Het immers voor de personen zelf ook opvallend dat iemand die niet eigenaar van een woning is toch voor de hypotheekakte dient te ondertekenen. Dat vergt toelichting en de notaris is een van de partijen die die toelichting geeft ().
Daarbij wijzen wij hen natuurlijk op de bijkomende risico’s immers het risico ligt bij meer personen dan de eigenaar zelf.
Zelfs als er bij ons kantoor een echtpaar aan tafel zit voor de ondertekening van de hypotheekakte die beiden eigenaar van het onderpand zijn, wijs ik hen op het hoofdelijke aansprakelijkheidsaspect.
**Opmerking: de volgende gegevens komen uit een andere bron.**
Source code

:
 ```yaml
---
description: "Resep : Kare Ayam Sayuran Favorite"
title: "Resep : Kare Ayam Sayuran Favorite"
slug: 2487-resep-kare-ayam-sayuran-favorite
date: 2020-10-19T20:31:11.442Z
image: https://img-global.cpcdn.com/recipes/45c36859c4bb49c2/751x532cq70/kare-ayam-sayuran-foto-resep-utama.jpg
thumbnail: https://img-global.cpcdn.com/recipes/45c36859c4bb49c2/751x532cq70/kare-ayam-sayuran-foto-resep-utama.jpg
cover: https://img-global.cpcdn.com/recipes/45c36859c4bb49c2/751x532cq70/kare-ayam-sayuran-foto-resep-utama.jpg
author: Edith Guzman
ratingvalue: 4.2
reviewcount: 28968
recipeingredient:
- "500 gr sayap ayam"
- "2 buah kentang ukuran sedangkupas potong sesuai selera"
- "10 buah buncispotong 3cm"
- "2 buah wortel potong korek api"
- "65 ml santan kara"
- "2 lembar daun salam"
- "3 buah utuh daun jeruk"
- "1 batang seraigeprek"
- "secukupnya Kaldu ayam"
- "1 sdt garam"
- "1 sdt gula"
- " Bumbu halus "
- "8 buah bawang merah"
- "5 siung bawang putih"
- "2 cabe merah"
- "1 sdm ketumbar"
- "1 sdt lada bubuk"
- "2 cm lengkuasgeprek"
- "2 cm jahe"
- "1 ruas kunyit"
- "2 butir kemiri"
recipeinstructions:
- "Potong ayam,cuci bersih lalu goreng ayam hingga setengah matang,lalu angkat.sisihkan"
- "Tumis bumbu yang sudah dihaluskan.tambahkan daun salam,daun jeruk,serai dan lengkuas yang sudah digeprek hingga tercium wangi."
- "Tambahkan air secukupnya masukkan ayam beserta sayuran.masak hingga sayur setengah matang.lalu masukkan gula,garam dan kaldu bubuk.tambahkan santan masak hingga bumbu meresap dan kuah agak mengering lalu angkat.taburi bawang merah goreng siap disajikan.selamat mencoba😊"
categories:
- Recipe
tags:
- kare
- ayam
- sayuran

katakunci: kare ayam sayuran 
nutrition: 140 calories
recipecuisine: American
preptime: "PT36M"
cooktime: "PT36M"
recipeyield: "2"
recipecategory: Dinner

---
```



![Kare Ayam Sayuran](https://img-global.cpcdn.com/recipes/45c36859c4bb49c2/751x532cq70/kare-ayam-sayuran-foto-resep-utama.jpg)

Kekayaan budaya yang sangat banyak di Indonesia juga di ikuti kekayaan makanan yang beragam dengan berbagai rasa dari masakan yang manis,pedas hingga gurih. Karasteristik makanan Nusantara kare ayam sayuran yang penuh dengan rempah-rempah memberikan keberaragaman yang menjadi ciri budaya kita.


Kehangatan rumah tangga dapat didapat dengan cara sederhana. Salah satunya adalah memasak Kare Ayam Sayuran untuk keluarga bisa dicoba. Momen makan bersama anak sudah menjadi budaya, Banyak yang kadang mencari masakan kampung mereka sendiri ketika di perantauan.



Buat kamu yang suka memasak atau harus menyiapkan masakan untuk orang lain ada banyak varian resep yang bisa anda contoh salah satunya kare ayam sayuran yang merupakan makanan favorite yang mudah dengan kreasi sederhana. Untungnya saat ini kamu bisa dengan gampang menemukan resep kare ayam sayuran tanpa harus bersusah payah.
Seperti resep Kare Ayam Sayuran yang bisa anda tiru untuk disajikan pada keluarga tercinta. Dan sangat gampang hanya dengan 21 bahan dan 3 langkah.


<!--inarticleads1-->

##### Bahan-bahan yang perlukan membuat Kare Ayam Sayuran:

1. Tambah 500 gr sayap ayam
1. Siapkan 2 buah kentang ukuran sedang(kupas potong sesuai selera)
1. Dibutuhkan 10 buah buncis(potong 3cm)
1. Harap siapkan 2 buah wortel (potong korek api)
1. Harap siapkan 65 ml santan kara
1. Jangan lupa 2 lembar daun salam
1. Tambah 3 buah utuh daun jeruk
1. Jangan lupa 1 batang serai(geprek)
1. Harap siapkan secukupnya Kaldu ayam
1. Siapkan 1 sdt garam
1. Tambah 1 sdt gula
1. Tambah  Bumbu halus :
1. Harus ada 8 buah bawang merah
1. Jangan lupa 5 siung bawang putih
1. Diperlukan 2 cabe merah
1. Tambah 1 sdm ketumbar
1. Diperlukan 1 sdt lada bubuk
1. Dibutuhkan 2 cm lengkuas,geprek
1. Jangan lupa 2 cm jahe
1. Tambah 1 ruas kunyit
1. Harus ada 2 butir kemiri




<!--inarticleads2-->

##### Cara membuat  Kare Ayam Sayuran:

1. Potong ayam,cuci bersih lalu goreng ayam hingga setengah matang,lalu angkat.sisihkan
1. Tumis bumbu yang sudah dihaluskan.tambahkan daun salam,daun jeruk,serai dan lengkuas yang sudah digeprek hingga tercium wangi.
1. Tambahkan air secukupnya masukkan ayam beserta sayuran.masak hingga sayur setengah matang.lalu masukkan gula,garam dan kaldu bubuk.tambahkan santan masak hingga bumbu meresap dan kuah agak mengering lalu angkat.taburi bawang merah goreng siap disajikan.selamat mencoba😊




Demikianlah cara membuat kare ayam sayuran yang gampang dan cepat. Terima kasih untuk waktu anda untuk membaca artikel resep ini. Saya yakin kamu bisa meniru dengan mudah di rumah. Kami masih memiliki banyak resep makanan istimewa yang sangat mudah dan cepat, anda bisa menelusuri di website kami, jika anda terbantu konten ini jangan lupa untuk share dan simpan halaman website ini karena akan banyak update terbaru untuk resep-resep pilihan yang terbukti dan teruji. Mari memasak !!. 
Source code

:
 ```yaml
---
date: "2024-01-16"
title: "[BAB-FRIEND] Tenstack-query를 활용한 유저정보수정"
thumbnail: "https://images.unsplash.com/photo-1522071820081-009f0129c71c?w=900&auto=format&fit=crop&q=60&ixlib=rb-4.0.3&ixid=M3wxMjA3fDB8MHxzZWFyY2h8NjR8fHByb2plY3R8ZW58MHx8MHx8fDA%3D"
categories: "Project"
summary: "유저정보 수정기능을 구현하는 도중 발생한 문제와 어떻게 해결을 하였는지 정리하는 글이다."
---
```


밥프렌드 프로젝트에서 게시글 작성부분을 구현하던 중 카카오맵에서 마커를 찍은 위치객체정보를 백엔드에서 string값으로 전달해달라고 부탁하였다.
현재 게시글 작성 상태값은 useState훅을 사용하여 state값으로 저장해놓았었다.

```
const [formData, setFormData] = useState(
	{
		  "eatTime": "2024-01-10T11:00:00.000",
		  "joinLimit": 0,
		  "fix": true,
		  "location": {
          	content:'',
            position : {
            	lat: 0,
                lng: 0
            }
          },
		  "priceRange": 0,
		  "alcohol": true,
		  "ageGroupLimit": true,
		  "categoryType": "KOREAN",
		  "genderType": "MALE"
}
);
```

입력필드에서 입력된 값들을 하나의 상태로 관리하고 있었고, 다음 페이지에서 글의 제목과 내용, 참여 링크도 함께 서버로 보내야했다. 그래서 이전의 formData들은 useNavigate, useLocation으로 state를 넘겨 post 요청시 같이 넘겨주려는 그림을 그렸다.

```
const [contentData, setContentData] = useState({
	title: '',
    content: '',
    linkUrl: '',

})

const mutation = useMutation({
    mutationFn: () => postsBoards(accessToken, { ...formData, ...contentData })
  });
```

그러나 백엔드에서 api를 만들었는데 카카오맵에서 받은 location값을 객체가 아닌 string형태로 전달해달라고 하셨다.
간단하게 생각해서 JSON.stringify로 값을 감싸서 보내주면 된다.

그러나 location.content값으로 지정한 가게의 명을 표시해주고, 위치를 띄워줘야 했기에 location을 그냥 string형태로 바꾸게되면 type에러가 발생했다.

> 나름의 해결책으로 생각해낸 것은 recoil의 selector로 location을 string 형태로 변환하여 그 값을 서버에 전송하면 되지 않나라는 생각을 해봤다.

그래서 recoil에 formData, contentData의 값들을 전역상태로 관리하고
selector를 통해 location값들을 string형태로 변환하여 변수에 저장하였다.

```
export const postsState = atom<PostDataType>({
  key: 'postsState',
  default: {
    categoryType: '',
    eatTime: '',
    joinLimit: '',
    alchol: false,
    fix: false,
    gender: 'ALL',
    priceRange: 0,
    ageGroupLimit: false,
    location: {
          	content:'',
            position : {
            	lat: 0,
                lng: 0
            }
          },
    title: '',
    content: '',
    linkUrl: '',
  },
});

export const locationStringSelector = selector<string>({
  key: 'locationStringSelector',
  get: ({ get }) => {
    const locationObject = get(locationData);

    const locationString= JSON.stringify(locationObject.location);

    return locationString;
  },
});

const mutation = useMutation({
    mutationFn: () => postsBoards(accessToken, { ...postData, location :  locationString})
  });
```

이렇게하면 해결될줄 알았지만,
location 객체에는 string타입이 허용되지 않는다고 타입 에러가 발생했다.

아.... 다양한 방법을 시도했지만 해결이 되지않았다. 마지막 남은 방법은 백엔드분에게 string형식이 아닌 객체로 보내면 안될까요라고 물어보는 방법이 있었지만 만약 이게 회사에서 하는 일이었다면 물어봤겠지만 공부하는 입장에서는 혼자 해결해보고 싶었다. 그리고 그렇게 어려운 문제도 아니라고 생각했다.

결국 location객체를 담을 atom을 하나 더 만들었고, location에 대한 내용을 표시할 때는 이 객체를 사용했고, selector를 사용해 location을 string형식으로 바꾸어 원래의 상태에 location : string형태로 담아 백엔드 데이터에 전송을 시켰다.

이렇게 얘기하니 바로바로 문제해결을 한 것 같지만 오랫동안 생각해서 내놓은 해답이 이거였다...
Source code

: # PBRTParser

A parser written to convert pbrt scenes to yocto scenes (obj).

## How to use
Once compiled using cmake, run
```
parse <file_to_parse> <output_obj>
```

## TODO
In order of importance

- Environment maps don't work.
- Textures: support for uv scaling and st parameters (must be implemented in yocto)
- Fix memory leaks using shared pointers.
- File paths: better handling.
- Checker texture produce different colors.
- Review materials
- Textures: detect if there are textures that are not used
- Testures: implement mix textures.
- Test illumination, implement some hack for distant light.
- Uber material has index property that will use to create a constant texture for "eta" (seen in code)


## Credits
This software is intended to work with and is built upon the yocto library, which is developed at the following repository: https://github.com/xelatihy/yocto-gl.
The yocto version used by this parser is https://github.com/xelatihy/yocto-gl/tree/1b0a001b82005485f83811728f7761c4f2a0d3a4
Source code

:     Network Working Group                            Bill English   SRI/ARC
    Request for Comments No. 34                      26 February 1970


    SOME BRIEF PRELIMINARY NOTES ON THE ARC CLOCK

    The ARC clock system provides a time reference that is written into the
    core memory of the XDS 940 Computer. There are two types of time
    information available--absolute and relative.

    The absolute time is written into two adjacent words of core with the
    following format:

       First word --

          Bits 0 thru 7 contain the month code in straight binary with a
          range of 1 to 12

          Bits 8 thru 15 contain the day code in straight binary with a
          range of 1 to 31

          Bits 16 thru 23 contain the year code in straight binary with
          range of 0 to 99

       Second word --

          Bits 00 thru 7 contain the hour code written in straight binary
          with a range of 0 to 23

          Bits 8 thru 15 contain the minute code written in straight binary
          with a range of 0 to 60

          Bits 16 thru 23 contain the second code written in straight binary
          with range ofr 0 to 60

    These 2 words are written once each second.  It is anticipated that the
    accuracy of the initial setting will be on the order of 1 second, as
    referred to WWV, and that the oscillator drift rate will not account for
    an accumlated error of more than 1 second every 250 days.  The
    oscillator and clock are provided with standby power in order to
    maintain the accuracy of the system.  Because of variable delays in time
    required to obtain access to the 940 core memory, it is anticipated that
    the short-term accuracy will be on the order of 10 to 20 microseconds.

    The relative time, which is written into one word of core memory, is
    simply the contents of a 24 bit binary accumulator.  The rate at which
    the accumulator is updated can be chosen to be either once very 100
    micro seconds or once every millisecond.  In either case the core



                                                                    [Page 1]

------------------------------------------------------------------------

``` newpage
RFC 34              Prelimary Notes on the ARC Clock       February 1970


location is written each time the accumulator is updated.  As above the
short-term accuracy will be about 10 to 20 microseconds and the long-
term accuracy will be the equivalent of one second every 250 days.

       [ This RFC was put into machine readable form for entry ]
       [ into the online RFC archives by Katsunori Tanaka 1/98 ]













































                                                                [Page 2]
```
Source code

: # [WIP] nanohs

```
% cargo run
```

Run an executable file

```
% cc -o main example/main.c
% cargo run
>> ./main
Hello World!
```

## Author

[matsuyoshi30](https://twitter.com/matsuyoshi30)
Immers ook in die gevallen zijn zij beiden hoofdelijk aansprakelijk voor de gehele schuld(en) waarvoor in de hypotheekakte zekerheid wordt verstrekt.
Voor wat betreft dat aspect (hoofdelijkheid) is de situatie voor de familie [familie] en de handelwijze op ons kantoor in de kern niet anders dan voor een echtpaar en komt dat aspect bij ondertekening van de akte bij ons op kantoor altijd aan de orde.”